In the construction process of cities, ideas and thought experiments are just as essential a part as steel and concrete are.
Beijing22 Talks #2:
Science Fiction
Workof the mind or by chance?
Organizer:Goethe-Institute China, Beijing22
Date:June 9th 2018, 14:00 - 16:30
Place:Goethe-Institut China, Originality Square; 798 Art District, Jiuxianqiao Road 2; Chaoyang District, Beijing
Guests:Wang Kuan (architect, sci-fi writer, artist), Ying Hong (professor at the Tsinghua University Architecture Faculty)
Moderation:Han Tao (School of Architecture, Central Academy of Fine Arts)
Language:Chinese, English
Admission:Free
“Cities also believe they are the work of the mind or of chance, but neither the one nor the other suffices to hold up their walls. You take delight not in a city's seven or seventy wonders, but in the answer it gives to a question of yours. or to the question it asks you, forcing you to answer.”
Italo Calvino, Invisible Cities, Chapter Three
Stories, dreams and myths create connections between people and places, they make space tangible and can arouse the desire to settle them. In the construction process of cities, ideas and thought experiments are just as essential a part as steel and concrete are. In this sense, science fiction can also serve as a basis to get to the bottom of the future of our cities.
Against this background, we would like to invite you to the Goethe-Institute Beijing for a discussion on June 9, 2018 as part of the "Beijing22" project. Science fiction writer Wang Kuan, urban planner Long Ying and architecture professor Han Tao will enter a dialogue to jointly develop ideas for an urban future.
The conversation will cover topics such as: where does fiction start, where does it end? What is it that makes Utopia, despite its often questionable applicability, still such a desirable subject of discussion and debate? Should urban planning deal more with current urgencies or focus more on promoting the development of new ideas that will benefit future generations? Could the synergy of science fiction and classical urban planning create new opportunities?
The discussion will be followed by a presentation by the artist collective "Sponge Gourd". They will tell us about the experiences of their first road trip through the Jing-Jin-Ji region.
Wang Kuan is an architect, science fiction author and artist. He is senior architect of the Beijing Urban Construction Design & Development Group Co. and head of the "Kuan Architecture Bureau". In 2018, for the first time, he introduced his own concept of the "fourth dimension" to the investigation of physical and imaginary spaces. On the basis of this theory, he tries to unify the field of virtual space design, scattered in the subdivisions of philosophy, art, science, technology, film, gaming and internet, into a scientific discipline and to integrate it into a new field. In 2017, he received the "Next Landmark Award" at the 13th Architecture Biennale in Venice and in 2016 he won the German "Red Dot Award" in two categories. He is also project leader for both the 2022 Winter Olympics Information Center in Zhangjiakou (Hebei) and Beijing Park at the 2019 World Garden Exhibition.

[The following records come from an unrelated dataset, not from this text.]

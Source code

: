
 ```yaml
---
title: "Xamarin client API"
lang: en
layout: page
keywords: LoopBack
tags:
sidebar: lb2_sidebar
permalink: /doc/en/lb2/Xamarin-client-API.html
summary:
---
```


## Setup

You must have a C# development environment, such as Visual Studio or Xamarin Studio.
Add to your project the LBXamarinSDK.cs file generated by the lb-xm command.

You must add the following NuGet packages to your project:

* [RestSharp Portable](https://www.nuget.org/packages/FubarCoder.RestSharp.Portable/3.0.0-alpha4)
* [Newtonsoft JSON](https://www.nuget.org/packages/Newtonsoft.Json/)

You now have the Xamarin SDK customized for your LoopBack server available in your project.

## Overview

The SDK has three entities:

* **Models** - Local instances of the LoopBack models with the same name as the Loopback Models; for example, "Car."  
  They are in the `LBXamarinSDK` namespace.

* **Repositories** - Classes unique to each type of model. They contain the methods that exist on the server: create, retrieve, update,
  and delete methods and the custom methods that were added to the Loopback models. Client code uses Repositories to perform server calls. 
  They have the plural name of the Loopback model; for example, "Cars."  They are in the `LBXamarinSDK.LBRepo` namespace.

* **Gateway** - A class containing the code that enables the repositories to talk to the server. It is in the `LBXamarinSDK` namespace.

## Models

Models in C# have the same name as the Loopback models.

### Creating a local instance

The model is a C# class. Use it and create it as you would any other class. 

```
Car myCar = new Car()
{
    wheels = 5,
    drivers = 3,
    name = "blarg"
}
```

Long Ying is currently working as Associate Professor at Tsinghua University's Faculty of Architecture. His research focuses on urban planning, quantitative urban research and applied urban modeling. Long Ying the founder of the "Beijing City Lab" (BCL www.beijingcitylab.com), an open platform for quantitative urban research. He has published more than a hundred scientific papers and has led more than twenty research and design projects. More: beijingcitylab.com/longy
Han Tao is an architect and researches on apparatus, mechanisms and installation. He is Associate Professor and Director of the Postgraduate Program at the Faculty of Architecture of the Central Academy of Fine Arts (CAFA) in Beijing, Deputy Secretary-General of the Committee of Architectural Art of the Chinese Artists Association, and Founder and academic director of the Beijing-based research institute.